Identical cut and paste to the email I got.  Not very helpful, but they get to run their business as they see fit.  It's possible they don't have the ability to create a time-limited demo version, but that's pure speculation.

I think I'm going to go for the KipwareT full, no live tool option.  I'm already spending real coin on an F360 PP - and I came to the conclusion that what I want is something for quick and dirty turning. 

If I want something complicated with radial/axial features I'm going to model it anyway in F360.  And the longer I do this machining thing the bigger the money numbers get... $300 doesn't seem like very much now to risk.




matthewsx said:


> LinuxCNC has lots of developers constantly extend and refining it as well as many, many users around the world. Plus you know it’s going to be around a long time and will never raise prices


Forgive me if I missed an implied point, but I think there may be a disconnect here.  KipwareT (or M) are G-code generators.  LinuxCNC is a control system.  Kipware can't control a machine - only output G-code to the machine control system.

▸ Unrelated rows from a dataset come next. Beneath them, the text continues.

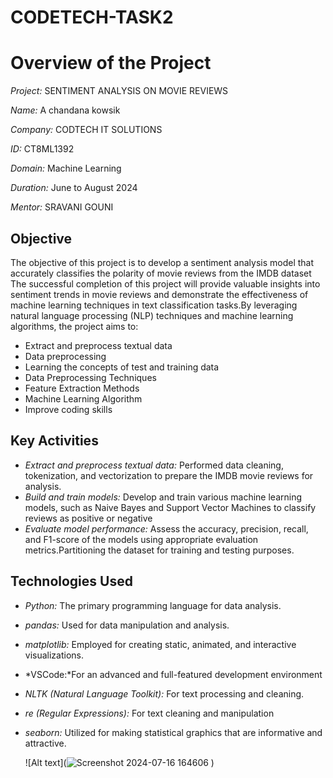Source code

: # CODETECH-TASK2

# Overview of the Project

*Project:* SENTIMENT ANALYSIS ON MOVIE REVIEWS

*Name:* A chandana kowsik

*Company:* CODTECH IT SOLUTIONS  

*ID:* CT8ML1392  

*Domain:* Machine Learning 

*Duration:* June to August 2024

*Mentor:* SRAVANI GOUNI  

## Objective

The objective of this project is to develop a sentiment analysis model that accurately classifies the polarity of movie reviews from the IMDB dataset The successful completion of this project will provide valuable insights into sentiment trends in movie reviews and demonstrate the effectiveness of  machine learning techniques in text classification tasks.By leveraging natural language processing (NLP) techniques and machine learning algorithms, the project aims to:


- Extract and preprocess textual data
- Data preprocessing  
- Learning the concepts of test and training data  
- Data Preprocessing Techniques 
- Feature Extraction Methods 
- Machine Learning Algorithm  
- Improve coding skills

## Key Activities

- *Extract and preprocess textual data:* Performed data cleaning, tokenization, and vectorization to prepare the IMDB movie reviews for analysis.
- *Build and train models:* Develop and train various machine learning models, such as Naive Bayes and Support Vector Machines to classify reviews as positive or 
      negative
- *Evaluate model performance:* Assess the accuracy, precision, recall, and F1-score of the models using appropriate evaluation metrics.Partitioning the dataset 
      for training and testing purposes.

## Technologies Used

- *Python:* The primary programming language for data analysis.
- *pandas:* Used for data manipulation and analysis.
- *matplotlib:* Employed for creating static, animated, and interactive visualizations.
- *VSCode:*For an advanced and full-featured development environment
- *NLTK (Natural Language Toolkit):* For text processing and cleaning.
- *re (Regular Expressions):* For text cleaning and manipulation
- *seaborn:* Utilized for making statistical graphics that are informative and attractive.




  ![Alt text](![Screenshot 2024-07-16 164606](https://github.com/user-attachments/assets/5958f1d1-7b39-420c-9fb2-034962988970)
)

Switching to LinuxCNC would be more of a machine retrofit - hardware/electrical/control system.

But I do agree if an OEM control is that wonky retrofitting to LinuxCNC or another system which accepts standard G-code is an attractive option.


----------



## rick-b (Jul 30, 2020)

Alloy, that's their standard response to any enquiry about a"trial version". I have the same email word to word. 

Spumco is right, going to LinuxCNC would mean a retrofit and I'm not going to do that.

Looking at the  KipwareT it's self looks reasonably easy to learn but their G-code converter looks a bit confusing. I don't want something I need a masters degree in just to use, and yes I know I could hand-code the machine but I'm not that good with G-code.


----------



## spumco (Aug 1, 2020)

Ok, bought it last night.  KipwareT, full version, no live tools.

Installation was painless although it's annoying I can't change the installation directory - there are now 6 Kipware folders in my root directory.  Just inflames my OCD a little 

Kenntech had an activation code to me within a couple hours.

Fiddling with it tonight, wil report back with impressions.


----------



## rick-b (Aug 1, 2020)

Spumco, I will be interested to see how you go with it. What machine are you using it on? did you need to get the  G-code converter?


----------



## spumco (Aug 2, 2020)

It's an Emco 325-II with Fanuc 21TB control.  Emco modified the control language a bit to add live tool/C-axis features.

So far Kipware isn't bad.  I haven't done much besides creating some very basic stuff.  The interface is a bit clunky in places, and the skimpy user manual & videos are already starting to annoy me.

Interface:
- Tabbing through the fields in an operation (or other window) highlights the existing contents, but clicking on the field with the mouse cursor does not.  This means if you click with the mouse you have to click, then backspace to remove the existing data before entering new data.  Or you wind up appending stuff and get "0.050.025".  My guess is that this software was intended for mouseless shop computers - design choice and not a 'bug'
- The toolpath generator is also sort-of mouseless.  Once you start the plot you can't use the mouse to start/stop/change anything.  You must use the keyboard to advance during single-block.
- Also weird in the TP generator:  zooming & relocating require you to click on a "zoom" button or a "relocate" button.  Why not just zoom/move all the time with the scroll wheel?  Again, not a bug but an odd design choice.

Nothing wrong with the software but I can't find an explanation on some things:
- Is there a setting for spindle speed clamp? (G50, max speed during CSS)
- What happens when I turn on both Roughing and Finishing buttons in an operation?
- What's the best practice for roughing/finishing?  One operation with two elements, or two operations?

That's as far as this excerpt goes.